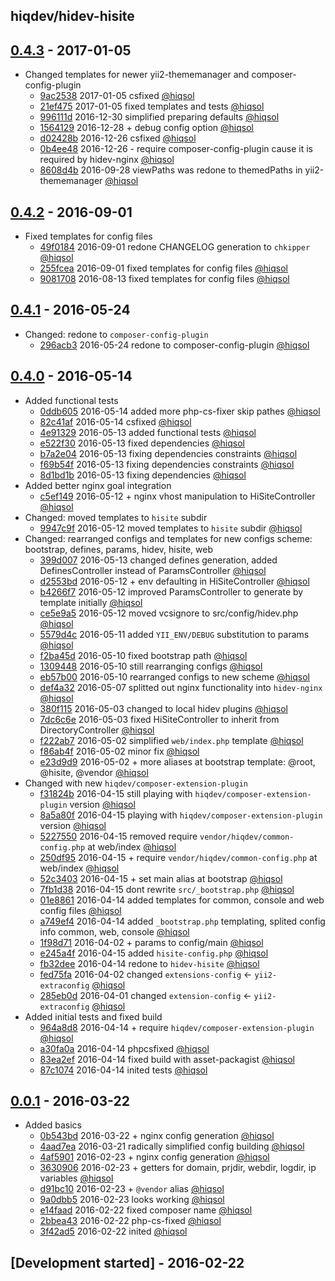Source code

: hiqdev/hidev-hisite
-------------------

## [0.4.3] - 2017-01-05

- Changed templates for newer yii2-thememanager and composer-config-plugin
    - [9ac2538] 2017-01-05 csfixed [@hiqsol]
    - [21ef475] 2017-01-05 fixed templates and tests [@hiqsol]
    - [996111d] 2016-12-30 simplified preparing defaults [@hiqsol]
    - [1564129] 2016-12-28 + debug config option [@hiqsol]
    - [d02428b] 2016-12-26 csfixed [@hiqsol]
    - [0b4ee48] 2016-12-26 - require composer-config-plugin cause it is required by hidev-nginx [@hiqsol]
    - [8608d4b] 2016-09-28 viewPaths was redone to themedPaths in yii2-thememanager [@hiqsol]

## [0.4.2] - 2016-09-01

- Fixed templates for config files
    - [49f0184] 2016-09-01 redone CHANGELOG generation to `chkipper` [@hiqsol]
    - [255fcea] 2016-09-01 fixed templates for config files [@hiqsol]
    - [9081708] 2016-08-13 fixed templates for config files [@hiqsol]

## [0.4.1] - 2016-05-24

- Changed: redone to `composer-config-plugin`
    - [296acb3] 2016-05-24 redone to composer-config-plugin [@hiqsol]

## [0.4.0] - 2016-05-14

- Added functional tests
    - [0ddb605] 2016-05-14 added more php-cs-fixer skip pathes [@hiqsol]
    - [82c41af] 2016-05-14 csfixed [@hiqsol]
    - [4e91329] 2016-05-13 added functional tests [@hiqsol]
    - [e522f30] 2016-05-13 fixed dependencies [@hiqsol]
    - [b7a2e04] 2016-05-13 fixing dependencies constraints [@hiqsol]
    - [f69b54f] 2016-05-13 fixing dependencies constraints [@hiqsol]
    - [8d1bd1b] 2016-05-13 fixing dependencies [@hiqsol]
- Added better nginx goal integration
    - [c5ef149] 2016-05-12 + nginx vhost manipulation to HiSiteController [@hiqsol]
- Changed: moved templates to `hisite` subdir
    - [9947c9f] 2016-05-12 moved templates to `hisite` subdir [@hiqsol]
- Changed: rearranged configs and templates for new configs scheme: bootstrap, defines, params, hidev, hisite, web
    - [399d007] 2016-05-13 changed defines generation, added DefinesController instead of ParamsController [@hiqsol]
    - [d2553bd] 2016-05-12 + env defaulting in HiSiteController [@hiqsol]
    - [b4266f7] 2016-05-12 improved ParamsController to generate by template initially [@hiqsol]
    - [ce5e9a5] 2016-05-12 moved vcsignore to src/config/hidev.php [@hiqsol]
    - [5579d4c] 2016-05-11 added `YII_ENV/DEBUG` substitution to params [@hiqsol]
    - [f2ba45d] 2016-05-10 fixed bootstrap path [@hiqsol]
    - [1309448] 2016-05-10 still rearranging configs [@hiqsol]
    - [eb57b00] 2016-05-10 rearranged configs to new scheme [@hiqsol]
    - [def4a32] 2016-05-07 splitted out nginx functionality into `hidev-nginx` [@hiqsol]
    - [380f115] 2016-05-03 changed to local hidev plugins [@hiqsol]
    - [7dc6c6e] 2016-05-03 fixed HiSiteController to inherit from DirectoryController [@hiqsol]
    - [f222ab7] 2016-05-02 simplified `web/index.php` template [@hiqsol]
    - [f86ab4f] 2016-05-02 minor fix [@hiqsol]
    - [e23d9d9] 2016-05-02 + more aliases at bootstrap template: @root, @hisite, @vendor [@hiqsol]
- Changed with new `hiqdev/composer-extension-plugin`
    - [f31824b] 2016-04-15 still playing with `hiqdev/composer-extension-plugin` version [@hiqsol]
    - [8a5a80f] 2016-04-15 playing with `hiqdev/composer-extension-plugin` version [@hiqsol]
    - [5227550] 2016-04-15 removed require `vendor/hiqdev/common-config.php` at web/index [@hiqsol]
    - [250df95] 2016-04-15 + require `vendor/hiqdev/common-config.php` at web/index [@hiqsol]
    - [52c3403] 2016-04-15 + set main alias at bootstrap [@hiqsol]
    - [7fb1d38] 2016-04-15 dont rewrite `src/_bootstrap.php` [@hiqsol]
    - [01e8861] 2016-04-14 added templates for common, console and web config files [@hiqsol]
    - [a749ef4] 2016-04-14 added `_bootstrap.php` templating, splited config info common, web, console [@hiqsol]
    - [1f98d71] 2016-04-02 + params to config/main [@hiqsol]
    - [e245a4f] 2016-04-15 added `hisite-config.php` [@hiqsol]
    - [fb32dee] 2016-04-14 redone to `hidev-hisite` [@hiqsol]
    - [fed75fa] 2016-04-02 changed `extensions-config` <- `yii2-extraconfig` [@hiqsol]
    - [285eb0d] 2016-04-01 changed `extension-config` <- `yii2-extraconfig` [@hiqsol]
- Added initial tests and fixed build
    - [964a8d8] 2016-04-14 + require `hiqdev/composer-extension-plugin` [@hiqsol]
    - [a30fa0a] 2016-04-14 phpcsfixed [@hiqsol]
    - [83ea2ef] 2016-04-14 fixed build with asset-packagist [@hiqsol]
    - [87c1074] 2016-04-14 inited tests [@hiqsol]

## [0.0.1] - 2016-03-22

- Added basics
    - [0b543bd] 2016-03-22 + nginx config generation [@hiqsol]
    - [4aad7ea] 2016-03-21 radically simplified config building [@hiqsol]
    - [4af5901] 2016-02-23 + nginx config generation [@hiqsol]
    - [3630906] 2016-02-23 + getters for domain, prjdir, webdir, logdir, ip variables [@hiqsol]
    - [d91bc10] 2016-02-23 + `@vendor` alias [@hiqsol]
    - [9a0dbb5] 2016-02-23 looks working [@hiqsol]
    - [e14faad] 2016-02-22 fixed composer name [@hiqsol]
    - [2bbea43] 2016-02-22 php-cs-fixed [@hiqsol]
    - [3f42ad5] 2016-02-22 inited [@hiqsol]

## [Development started] - 2016-02-22

[@hiqsol]: https://github.com/hiqsol
[sol@hiqdev.com]: https://github.com/hiqsol
[@SilverFire]: https://github.com/SilverFire
[silverfire@hiqdev.com]: https://github.com/SilverFire
[@tafid]: https://github.com/tafid
[tafid@hiqdev.com]: https://github.com/tafid
[@BladeRoot]: https://github.com/BladeRoot
[bladeroot@hiqdev.com]: https://github.com/BladeRoot
[296acb3]: https://github.com/hiqdev/hidev-hisite/commit/296acb3
[0ddb605]: https://github.com/hiqdev/hidev-hisite/commit/0ddb605
[82c41af]: https://github.com/hiqdev/hidev-hisite/commit/82c41af
[4e91329]: https://github.com/hiqdev/hidev-hisite/commit/4e91329
[e522f30]: https://github.com/hiqdev/hidev-hisite/commit/e522f30
[b7a2e04]: https://github.com/hiqdev/hidev-hisite/commit/b7a2e04
[f69b54f]: https://github.com/hiqdev/hidev-hisite/commit/f69b54f
[8d1bd1b]: https://github.com/hiqdev/hidev-hisite/commit/8d1bd1b
[c5ef149]: https://github.com/hiqdev/hidev-hisite/commit/c5ef149
[9947c9f]: https://github.com/hiqdev/hidev-hisite/commit/9947c9f
[399d007]: https://github.com/hiqdev/hidev-hisite/commit/399d007
[d2553bd]: https://github.com/hiqdev/hidev-hisite/commit/d2553bd
[b4266f7]: https://github.com/hiqdev/hidev-hisite/commit/b4266f7
[ce5e9a5]: https://github.com/hiqdev/hidev-hisite/commit/ce5e9a5
[5579d4c]: https://github.com/hiqdev/hidev-hisite/commit/5579d4c
[f2ba45d]: https://github.com/hiqdev/hidev-hisite/commit/f2ba45d
[1309448]: https://github.com/hiqdev/hidev-hisite/commit/1309448
[eb57b00]: https://github.com/hiqdev/hidev-hisite/commit/eb57b00
[def4a32]: https://github.com/hiqdev/hidev-hisite/commit/def4a32
[380f115]: https://github.com/hiqdev/hidev-hisite/commit/380f115
[7dc6c6e]: https://github.com/hiqdev/hidev-hisite/commit/7dc6c6e
[f222ab7]: https://github.com/hiqdev/hidev-hisite/commit/f222ab7
[f86ab4f]: https://github.com/hiqdev/hidev-hisite/commit/f86ab4f
[e23d9d9]: https://github.com/hiqdev/hidev-hisite/commit/e23d9d9
[f31824b]: https://github.com/hiqdev/hidev-hisite/commit/f31824b
[8a5a80f]: https://github.com/hiqdev/hidev-hisite/commit/8a5a80f
[5227550]: https://github.com/hiqdev/hidev-hisite/commit/5227550
[250df95]: https://github.com/hiqdev/hidev-hisite/commit/250df95
[52c3403]: https://github.com/hiqdev/hidev-hisite/commit/52c3403
[7fb1d38]: https://github.com/hiqdev/hidev-hisite/commit/7fb1d38
[01e8861]: https://github.com/hiqdev/hidev-hisite/commit/01e8861
[a749ef4]: https://github.com/hiqdev/hidev-hisite/commit/a749ef4
[1f98d71]: https://github.com/hiqdev/hidev-hisite/commit/1f98d71
[e245a4f]: https://github.com/hiqdev/hidev-hisite/commit/e245a4f
[fb32dee]: https://github.com/hiqdev/hidev-hisite/commit/fb32dee
[fed75fa]: https://github.com/hiqdev/hidev-hisite/commit/fed75fa
[285eb0d]: https://github.com/hiqdev/hidev-hisite/commit/285eb0d
[964a8d8]: https://github.com/hiqdev/hidev-hisite/commit/964a8d8
[a30fa0a]: https://github.com/hiqdev/hidev-hisite/commit/a30fa0a
[83ea2ef]: https://github.com/hiqdev/hidev-hisite/commit/83ea2ef
[87c1074]: https://github.com/hiqdev/hidev-hisite/commit/87c1074
[0b543bd]: https://github.com/hiqdev/hidev-hisite/commit/0b543bd
[4aad7ea]: https://github.com/hiqdev/hidev-hisite/commit/4aad7ea
[4af5901]: https://github.com/hiqdev/hidev-hisite/commit/4af5901
[3630906]: https://github.com/hiqdev/hidev-hisite/commit/3630906
[d91bc10]: https://github.com/hiqdev/hidev-hisite/commit/d91bc10
[9a0dbb5]: https://github.com/hiqdev/hidev-hisite/commit/9a0dbb5
[e14faad]: https://github.com/hiqdev/hidev-hisite/commit/e14faad
[2bbea43]: https://github.com/hiqdev/hidev-hisite/commit/2bbea43
[3f42ad5]: https://github.com/hiqdev/hidev-hisite/commit/3f42ad5
[255fcea]: https://github.com/hiqdev/hidev-hisite/commit/255fcea
[9081708]: https://github.com/hiqdev/hidev-hisite/commit/9081708
[49f0184]: https://github.com/hiqdev/hidev-hisite/commit/49f0184
[9ac2538]: https://github.com/hiqdev/hidev-hisite/commit/9ac2538
[21ef475]: https://github.com/hiqdev/hidev-hisite/commit/21ef475
[996111d]: https://github.com/hiqdev/hidev-hisite/commit/996111d
[1564129]: https://github.com/hiqdev/hidev-hisite/commit/1564129
[d02428b]: https://github.com/hiqdev/hidev-hisite/commit/d02428b
[0b4ee48]: https://github.com/hiqdev/hidev-hisite/commit/0b4ee48
[8608d4b]: https://github.com/hiqdev/hidev-hisite/commit/8608d4b
[Under development]: https://github.com/hiqdev/hidev-hisite/compare/0.4.2...HEAD
[0.4.2]: https://github.com/hiqdev/hidev-hisite/compare/0.4.1...0.4.2
[0.4.1]: https://github.com/hiqdev/hidev-hisite/compare/0.4.0...0.4.1
[0.4.0]: https://github.com/hiqdev/hidev-hisite/compare/0.0.1...0.4.0
[0.0.1]: https://github.com/hiqdev/hidev-hisite/releases/tag/0.0.1
[0.4.3]: https://github.com/hiqdev/hidev-hisite/compare/0.4.2...0.4.3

======

Which lines of the data include the string "inited"? Copy each of them.

    - [87c1074] 2016-04-14 inited tests [@hiqsol]
    - [3f42ad5] 2016-02-22 inited [@hiqsol]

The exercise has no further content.